Output every record exactly, and nothing more.
Start of Entries provided
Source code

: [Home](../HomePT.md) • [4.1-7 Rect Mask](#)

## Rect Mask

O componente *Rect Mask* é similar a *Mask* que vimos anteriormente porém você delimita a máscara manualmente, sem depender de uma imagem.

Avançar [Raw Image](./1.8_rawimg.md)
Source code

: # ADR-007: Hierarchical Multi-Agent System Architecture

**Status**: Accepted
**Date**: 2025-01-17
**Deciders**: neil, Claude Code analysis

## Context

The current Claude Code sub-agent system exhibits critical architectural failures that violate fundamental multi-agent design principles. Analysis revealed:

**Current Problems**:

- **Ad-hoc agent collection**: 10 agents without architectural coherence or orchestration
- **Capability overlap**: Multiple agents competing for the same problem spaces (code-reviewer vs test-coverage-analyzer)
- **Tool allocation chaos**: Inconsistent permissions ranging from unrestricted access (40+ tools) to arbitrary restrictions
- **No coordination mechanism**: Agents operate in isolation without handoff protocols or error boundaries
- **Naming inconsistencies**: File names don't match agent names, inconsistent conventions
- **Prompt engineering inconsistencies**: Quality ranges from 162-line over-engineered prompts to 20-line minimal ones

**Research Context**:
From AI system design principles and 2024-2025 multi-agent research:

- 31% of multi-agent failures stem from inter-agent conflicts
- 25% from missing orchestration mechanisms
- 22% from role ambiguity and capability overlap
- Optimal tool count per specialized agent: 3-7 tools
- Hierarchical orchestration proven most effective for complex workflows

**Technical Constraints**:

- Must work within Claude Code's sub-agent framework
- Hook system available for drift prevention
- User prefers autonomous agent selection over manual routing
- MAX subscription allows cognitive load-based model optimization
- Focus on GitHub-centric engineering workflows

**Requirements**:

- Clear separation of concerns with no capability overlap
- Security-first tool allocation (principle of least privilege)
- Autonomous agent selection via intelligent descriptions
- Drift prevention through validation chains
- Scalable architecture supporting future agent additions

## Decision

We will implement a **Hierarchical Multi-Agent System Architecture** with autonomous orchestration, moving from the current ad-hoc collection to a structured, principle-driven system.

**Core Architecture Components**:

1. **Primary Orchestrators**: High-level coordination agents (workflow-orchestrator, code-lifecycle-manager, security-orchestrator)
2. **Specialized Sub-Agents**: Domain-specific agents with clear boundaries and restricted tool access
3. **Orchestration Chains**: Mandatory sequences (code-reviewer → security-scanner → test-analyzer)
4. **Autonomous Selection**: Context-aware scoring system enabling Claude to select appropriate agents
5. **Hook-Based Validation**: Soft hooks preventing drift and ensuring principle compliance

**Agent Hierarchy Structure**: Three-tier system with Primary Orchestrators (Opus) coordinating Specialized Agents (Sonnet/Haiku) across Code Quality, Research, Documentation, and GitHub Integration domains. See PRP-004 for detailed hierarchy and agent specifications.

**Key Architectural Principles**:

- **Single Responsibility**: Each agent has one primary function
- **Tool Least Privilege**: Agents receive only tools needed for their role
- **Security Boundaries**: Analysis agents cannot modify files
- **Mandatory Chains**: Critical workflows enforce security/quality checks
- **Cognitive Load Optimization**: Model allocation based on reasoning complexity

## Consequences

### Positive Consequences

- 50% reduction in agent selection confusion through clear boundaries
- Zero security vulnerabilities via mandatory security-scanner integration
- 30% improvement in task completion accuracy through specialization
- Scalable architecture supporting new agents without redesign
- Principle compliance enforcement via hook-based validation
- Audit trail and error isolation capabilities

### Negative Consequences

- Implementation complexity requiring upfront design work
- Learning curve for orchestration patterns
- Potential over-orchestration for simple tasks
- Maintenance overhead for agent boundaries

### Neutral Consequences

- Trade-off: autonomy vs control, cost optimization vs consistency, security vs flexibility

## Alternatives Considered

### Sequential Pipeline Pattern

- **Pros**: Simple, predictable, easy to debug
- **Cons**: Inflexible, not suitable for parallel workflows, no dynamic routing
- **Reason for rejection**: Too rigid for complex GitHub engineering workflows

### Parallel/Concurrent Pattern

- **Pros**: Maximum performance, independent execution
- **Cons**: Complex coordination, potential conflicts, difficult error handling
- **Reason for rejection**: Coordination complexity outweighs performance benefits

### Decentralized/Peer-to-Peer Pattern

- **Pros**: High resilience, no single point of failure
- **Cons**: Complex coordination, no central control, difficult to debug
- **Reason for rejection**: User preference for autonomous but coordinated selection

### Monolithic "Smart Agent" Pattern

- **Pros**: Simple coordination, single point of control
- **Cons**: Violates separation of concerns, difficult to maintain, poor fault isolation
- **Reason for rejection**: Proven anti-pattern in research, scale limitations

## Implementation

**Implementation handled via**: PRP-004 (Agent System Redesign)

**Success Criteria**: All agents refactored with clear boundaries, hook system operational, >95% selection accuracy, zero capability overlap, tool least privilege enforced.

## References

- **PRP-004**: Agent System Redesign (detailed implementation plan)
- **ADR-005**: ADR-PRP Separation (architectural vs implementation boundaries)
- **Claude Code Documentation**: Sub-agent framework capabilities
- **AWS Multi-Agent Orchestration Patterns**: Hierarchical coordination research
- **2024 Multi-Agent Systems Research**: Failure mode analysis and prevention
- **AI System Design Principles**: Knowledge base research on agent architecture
End of Entries provided
Solved problem |
Source code

: [Home](../HomePT.md) • [4.1-7 Rect Mask](#)

## Rect Mask

O componente *Rect Mask* é similar a *Mask* que vimos anteriormente porém você delimita a máscara manualmente, sem depender de uma imagem.

Avançar [Raw Image](./1.8_rawimg.md)
Source code

: # ADR-007: Hierarchical Multi-Agent System Architecture

**Status**: Accepted
**Date**: 2025-01-17
**Deciders**: neil, Claude Code analysis

## Context

The current Claude Code sub-agent system exhibits critical architectural failures that violate fundamental multi-agent design principles. Analysis revealed:

**Current Problems**:

- **Ad-hoc agent collection**: 10 agents without architectural coherence or orchestration
- **Capability overlap**: Multiple agents competing for the same problem spaces (code-reviewer vs test-coverage-analyzer)
- **Tool allocation chaos**: Inconsistent permissions ranging from unrestricted access (40+ tools) to arbitrary restrictions
- **No coordination mechanism**: Agents operate in isolation without handoff protocols or error boundaries
- **Naming inconsistencies**: File names don't match agent names, inconsistent conventions
- **Prompt engineering inconsistencies**: Quality ranges from 162-line over-engineered prompts to 20-line minimal ones

**Research Context**:
From AI system design principles and 2024-2025 multi-agent research:

- 31% of multi-agent failures stem from inter-agent conflicts
- 25% from missing orchestration mechanisms
- 22% from role ambiguity and capability overlap
- Optimal tool count per specialized agent: 3-7 tools
- Hierarchical orchestration proven most effective for complex workflows

**Technical Constraints**:

- Must work within Claude Code's sub-agent framework
- Hook system available for drift prevention
- User prefers autonomous agent selection over manual routing
- MAX subscription allows cognitive load-based model optimization
- Focus on GitHub-centric engineering workflows

**Requirements**:

- Clear separation of concerns with no capability overlap
- Security-first tool allocation (principle of least privilege)
- Autonomous agent selection via intelligent descriptions
- Drift prevention through validation chains
- Scalable architecture supporting future agent additions

## Decision

We will implement a **Hierarchical Multi-Agent System Architecture** with autonomous orchestration, moving from the current ad-hoc collection to a structured, principle-driven system.

**Core Architecture Components**:

1. **Primary Orchestrators**: High-level coordination agents (workflow-orchestrator, code-lifecycle-manager, security-orchestrator)
2. **Specialized Sub-Agents**: Domain-specific agents with clear boundaries and restricted tool access
3. **Orchestration Chains**: Mandatory sequences (code-reviewer → security-scanner → test-analyzer)
4. **Autonomous Selection**: Context-aware scoring system enabling Claude to select appropriate agents
5. **Hook-Based Validation**: Soft hooks preventing drift and ensuring principle compliance

**Agent Hierarchy Structure**: Three-tier system with Primary Orchestrators (Opus) coordinating Specialized Agents (Sonnet/Haiku) across Code Quality, Research, Documentation, and GitHub Integration domains. See PRP-004 for detailed hierarchy and agent specifications.

**Key Architectural Principles**:

- **Single Responsibility**: Each agent has one primary function
- **Tool Least Privilege**: Agents receive only tools needed for their role
- **Security Boundaries**: Analysis agents cannot modify files
- **Mandatory Chains**: Critical workflows enforce security/quality checks
- **Cognitive Load Optimization**: Model allocation based on reasoning complexity

## Consequences

### Positive Consequences

- 50% reduction in agent selection confusion through clear boundaries
- Zero security vulnerabilities via mandatory security-scanner integration
- 30% improvement in task completion accuracy through specialization
- Scalable architecture supporting new agents without redesign
- Principle compliance enforcement via hook-based validation
- Audit trail and error isolation capabilities

### Negative Consequences

- Implementation complexity requiring upfront design work
- Learning curve for orchestration patterns
- Potential over-orchestration for simple tasks
- Maintenance overhead for agent boundaries

### Neutral Consequences

- Trade-off: autonomy vs control, cost optimization vs consistency, security vs flexibility

## Alternatives Considered

### Sequential Pipeline Pattern

- **Pros**: Simple, predictable, easy to debug
- **Cons**: Inflexible, not suitable for parallel workflows, no dynamic routing
- **Reason for rejection**: Too rigid for complex GitHub engineering workflows

### Parallel/Concurrent Pattern

- **Pros**: Maximum performance, independent execution
- **Cons**: Complex coordination, potential conflicts, difficult error handling
- **Reason for rejection**: Coordination complexity outweighs performance benefits

### Decentralized/Peer-to-Peer Pattern

- **Pros**: High resilience, no single point of failure
- **Cons**: Complex coordination, no central control, difficult to debug
- **Reason for rejection**: User preference for autonomous but coordinated selection

### Monolithic "Smart Agent" Pattern

- **Pros**: Simple coordination, single point of control
- **Cons**: Violates separation of concerns, difficult to maintain, poor fault isolation
- **Reason for rejection**: Proven anti-pattern in research, scale limitations

## Implementation

**Implementation handled via**: PRP-004 (Agent System Redesign)

**Success Criteria**: All agents refactored with clear boundaries, hook system operational, >95% selection accuracy, zero capability overlap, tool least privilege enforced.

## References

- **PRP-004**: Agent System Redesign (detailed implementation plan)
- **ADR-005**: ADR-PRP Separation (architectural vs implementation boundaries)
- **Claude Code Documentation**: Sub-agent framework capabilities
- **AWS Multi-Agent Orchestration Patterns**: Hierarchical coordination research
- **2024 Multi-Agent Systems Research**: Failure mode analysis and prevention
- **AI System Design Principles**: Knowledge base research on agent architecture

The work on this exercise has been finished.